At valve openings greater than 50%, severe vibration occurred on the valve and the pressure-relief station's skid. Precise positioning of the valve plug was impossible.
The valve was tested at approximately 50% open, however, and the measured flow rate exceeded design requirements by 72%.
Another study
An additional study, not described here, identified downgrade strategies implemented by supervisory control and data acquisition (scada) and DCS computer systems monitoring and controlling the pipeline system.The downgrade strategies maximize system throughput by changing pump discharge and suction pressures and fuel set points at all pump stations. The new set points are issued whenever a trip occurs at a pump station and flow rates exceed 70% of design throughput.
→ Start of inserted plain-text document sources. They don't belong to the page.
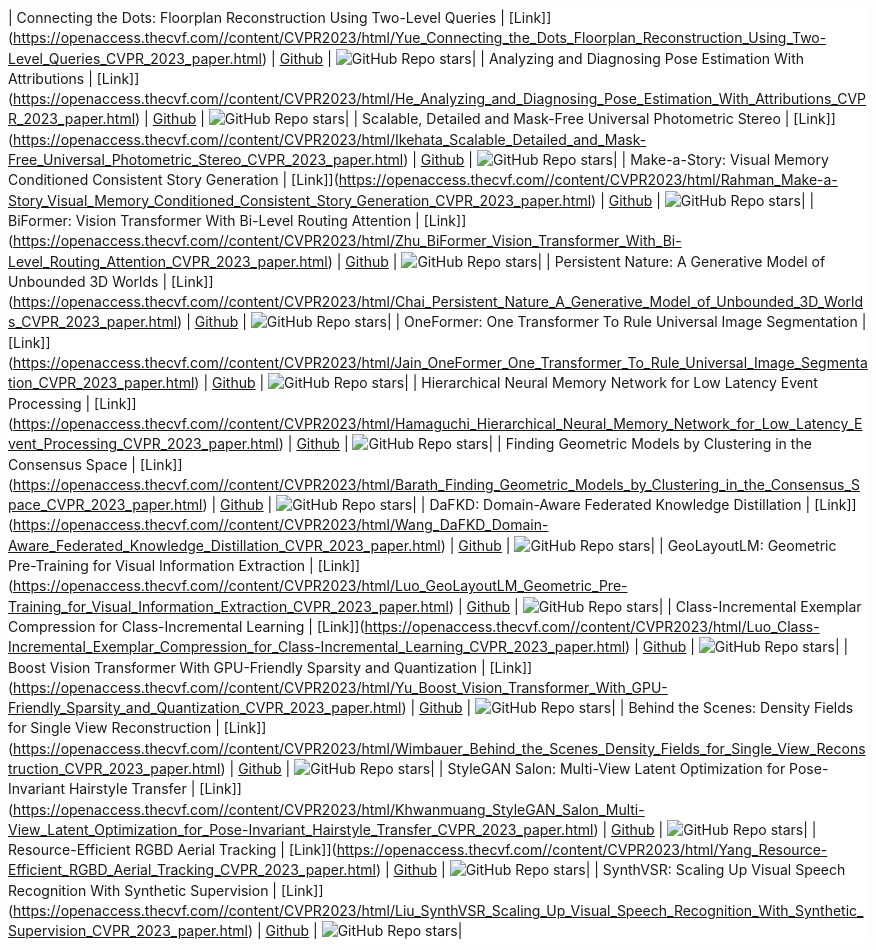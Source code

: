 | Connecting the Dots: Floorplan Reconstruction Using Two-Level Queries | [Link]](https://openaccess.thecvf.com//content/CVPR2023/html/Yue_Connecting_the_Dots_Floorplan_Reconstruction_Using_Two-Level_Queries_CVPR_2023_paper.html) | [Github](https://ywyue.github.io/RoomFormer/) | ![GitHub Repo stars](https://badgen.net/github/stars/RoomFormer/)|
| Analyzing and Diagnosing Pose Estimation With Attributions | [Link]](https://openaccess.thecvf.com//content/CVPR2023/html/He_Analyzing_and_Diagnosing_Pose_Estimation_With_Attributions_CVPR_2023_paper.html) | [Github](https://qy-h00.github.io/poseig/) | ![GitHub Repo stars](https://badgen.net/github/stars/poseig/)|
| Scalable, Detailed and Mask-Free Universal Photometric Stereo | [Link]](https://openaccess.thecvf.com//content/CVPR2023/html/Ikehata_Scalable_Detailed_and_Mask-Free_Universal_Photometric_Stereo_CVPR_2023_paper.html) | [Github](https://github.com/satoshi-ikehata/SDM-UniPS-CVPR2023) | ![GitHub Repo stars](https://badgen.net/github/stars/satoshi-ikehata/SDM-UniPS-CVPR2023)|
| Make-a-Story: Visual Memory Conditioned Consistent Story Generation | [Link]](https://openaccess.thecvf.com//content/CVPR2023/html/Rahman_Make-a-Story_Visual_Memory_Conditioned_Consistent_Story_Generation_CVPR_2023_paper.html) | [Github](https://github.com/ubc-vision/Make-A-Story/) | ![GitHub Repo stars](https://badgen.net/github/stars/ubc-vision/Make-A-Story)|
| BiFormer: Vision Transformer With Bi-Level Routing Attention | [Link]](https://openaccess.thecvf.com//content/CVPR2023/html/Zhu_BiFormer_Vision_Transformer_With_Bi-Level_Routing_Attention_CVPR_2023_paper.html) | [Github](https://github.com/rayleizhu/BiFormer) | ![GitHub Repo stars](https://badgen.net/github/stars/rayleizhu/BiFormer)|
| Persistent Nature: A Generative Model of Unbounded 3D Worlds | [Link]](https://openaccess.thecvf.com//content/CVPR2023/html/Chai_Persistent_Nature_A_Generative_Model_of_Unbounded_3D_Worlds_CVPR_2023_paper.html) | [Github](https://chail.github.io/persistent-nature) | ![GitHub Repo stars](https://badgen.net/github/stars/rayleizhu/BiFormer)|
| OneFormer: One Transformer To Rule Universal Image Segmentation | [Link]](https://openaccess.thecvf.com//content/CVPR2023/html/Jain_OneFormer_One_Transformer_To_Rule_Universal_Image_Segmentation_CVPR_2023_paper.html) | [Github](https://praeclarumjj3.github.io/oneformer/) | ![GitHub Repo stars](https://badgen.net/github/stars/oneformer/)|
| Hierarchical Neural Memory Network for Low Latency Event Processing | [Link]](https://openaccess.thecvf.com//content/CVPR2023/html/Hamaguchi_Hierarchical_Neural_Memory_Network_for_Low_Latency_Event_Processing_CVPR_2023_paper.html) | [Github](https://hamarh.github.io/hmnet/) | ![GitHub Repo stars](https://badgen.net/github/stars/hmnet/)|
| Finding Geometric Models by Clustering in the Consensus Space | [Link]](https://openaccess.thecvf.com//content/CVPR2023/html/Barath_Finding_Geometric_Models_by_Clustering_in_the_Consensus_Space_CVPR_2023_paper.html) | [Github](https://github.com/danini/clustering-in-consensus-space) | ![GitHub Repo stars](https://badgen.net/github/stars/danini/clustering-in-consensus-space)|
| DaFKD: Domain-Aware Federated Knowledge Distillation | [Link]](https://openaccess.thecvf.com//content/CVPR2023/html/Wang_DaFKD_Domain-Aware_Federated_Knowledge_Distillation_CVPR_2023_paper.html) | [Github](https://github.com/haozhaowang/DaFKD2023) | ![GitHub Repo stars](https://badgen.net/github/stars/haozhaowang/DaFKD2023)|
| GeoLayoutLM: Geometric Pre-Training for Visual Information Extraction | [Link]](https://openaccess.thecvf.com//content/CVPR2023/html/Luo_GeoLayoutLM_Geometric_Pre-Training_for_Visual_Information_Extraction_CVPR_2023_paper.html) | [Github](https://github.com/AlibabaResearch/AdvancedLiterateMachinery/tree/main/DocumentUnderstanding/GeoLayoutLM) | ![GitHub Repo stars](https://badgen.net/github/stars/AlibabaResearch/AdvancedLiterateMachinery)|
| Class-Incremental Exemplar Compression for Class-Incremental Learning | [Link]](https://openaccess.thecvf.com//content/CVPR2023/html/Luo_Class-Incremental_Exemplar_Compression_for_Class-Incremental_Learning_CVPR_2023_paper.html) | [Github](https://class-il.mpi-inf.mpg.de/CIM/) | ![GitHub Repo stars](https://badgen.net/github/stars/CIM/)|
| Boost Vision Transformer With GPU-Friendly Sparsity and Quantization | [Link]](https://openaccess.thecvf.com//content/CVPR2023/html/Yu_Boost_Vision_Transformer_With_GPU-Friendly_Sparsity_and_Quantization_CVPR_2023_paper.html) | [Github](https://arxiv.org/abs/2305.10727) | ![GitHub Repo stars](https://badgen.net/github/stars/abs/2305.10727)|
| Behind the Scenes: Density Fields for Single View Reconstruction | [Link]](https://openaccess.thecvf.com//content/CVPR2023/html/Wimbauer_Behind_the_Scenes_Density_Fields_for_Single_View_Reconstruction_CVPR_2023_paper.html) | [Github](https://fwmb.github.io/bts/) | ![GitHub Repo stars](https://badgen.net/github/stars/bts/)|
| StyleGAN Salon: Multi-View Latent Optimization for Pose-Invariant Hairstyle Transfer | [Link]](https://openaccess.thecvf.com//content/CVPR2023/html/Khwanmuang_StyleGAN_Salon_Multi-View_Latent_Optimization_for_Pose-Invariant_Hairstyle_Transfer_CVPR_2023_paper.html) | [Github](https://stylegan-salon.github.io/) | ![GitHub Repo stars](https://badgen.net/github/stars/bts/)|
| Resource-Efficient RGBD Aerial Tracking | [Link]](https://openaccess.thecvf.com//content/CVPR2023/html/Yang_Resource-Efficient_RGBD_Aerial_Tracking_CVPR_2023_paper.html) | [Github](https://github.com/yjybuaa/RGBDAerialTracking) | ![GitHub Repo stars](https://badgen.net/github/stars/yjybuaa/RGBDAerialTracking)|
| SynthVSR: Scaling Up Visual Speech Recognition With Synthetic Supervision | [Link]](https://openaccess.thecvf.com//content/CVPR2023/html/Liu_SynthVSR_Scaling_Up_Visual_Speech_Recognition_With_Synthetic_Supervision_CVPR_2023_paper.html) | [Github](https://liuxubo717.github.io/SynthVSR/) | ![GitHub Repo stars](https://badgen.net/github/stars/SynthVSR/)|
The downgrade strategies minimize disruption to flow caused by operational upsets and maximize pipeline throughput.
Acknowledgments
The authors thank Saudi Aramco for permission to publish this article and engineers at Brown & Root Braun and Fluor Daniel who participated in phases of this study.THE AUTHORS
Jack Dempsey is an engineering specialist in the process and control systems department of Saudi Aramco. He has also held positions as a group leader and a supervisor of engineers who specialize in analysis of process plants. Before joining Saudi Aramco, he was a manager for Scientific Software Intercomp, Houston, working from its London office supporting pipeline simulation software packages. Dempsey holds BSc and PhD degrees in electrical and electronic engineering from Heriot Watt University, Edinburgh, and is an associate member of the Institute of Electrical Engineers.
A. Hakim Al-Gouhi is pipelines commissioning unit supervisor for Saudi Aramco, currently supervising the commissioning of the pump stations and supervisory control system. He holds a BS in mechanical engineering from the King Fahd University of Petroleum and Minerals, Dhahran. In 11 years with Saudi Aramco, he has held various assignments including engineering supervisor and pipelines dispatch control supervisor.
Options for station locations
Option 1
Advantages- The relief stations are easier to maintain because they are located within the pump stations.
- It is easier to transfer crude oil back into the pipelines from the relief tanks because permanent electric power is available.
- There is a hardwire connection between the relief station and the distributed control system (DCS).
- The relief stations are not in the pipeline corridor and can be installed during normal shutdown of the pump station.
- The pressure-relief set point must be low to eliminate the surge which causes operational problems during startup and bypass operations.
- There is increased risk of fire if there is an overspill resulting in crude or vapor release because the relief tanks are located within the pump stations.
- Larger volume tanks and additional relief valves are required.
- The hydraulic head at three of the pump stations is greater than the relief set point.
Option 2
Advantages- The surge-relief set point is approximatly equal to MAOP of the pipeline, and the relief valves are less likely to open during normal operation.
- The relief tanks are smaller, and the quantity of relief valves is reduced.
- Risk of fire is reduced if there is an overspill resulting in crude or vapor release because the relief tanks are remote from the pump stations.
- It is more difficult to transfer crude oil back into the pipelines from the relief tanks as diesel generators supply electric power at the remote relief stations.
- Malfunctions of the relief systems take longer to correct because they are at remote locations and the relief stations are unmanned.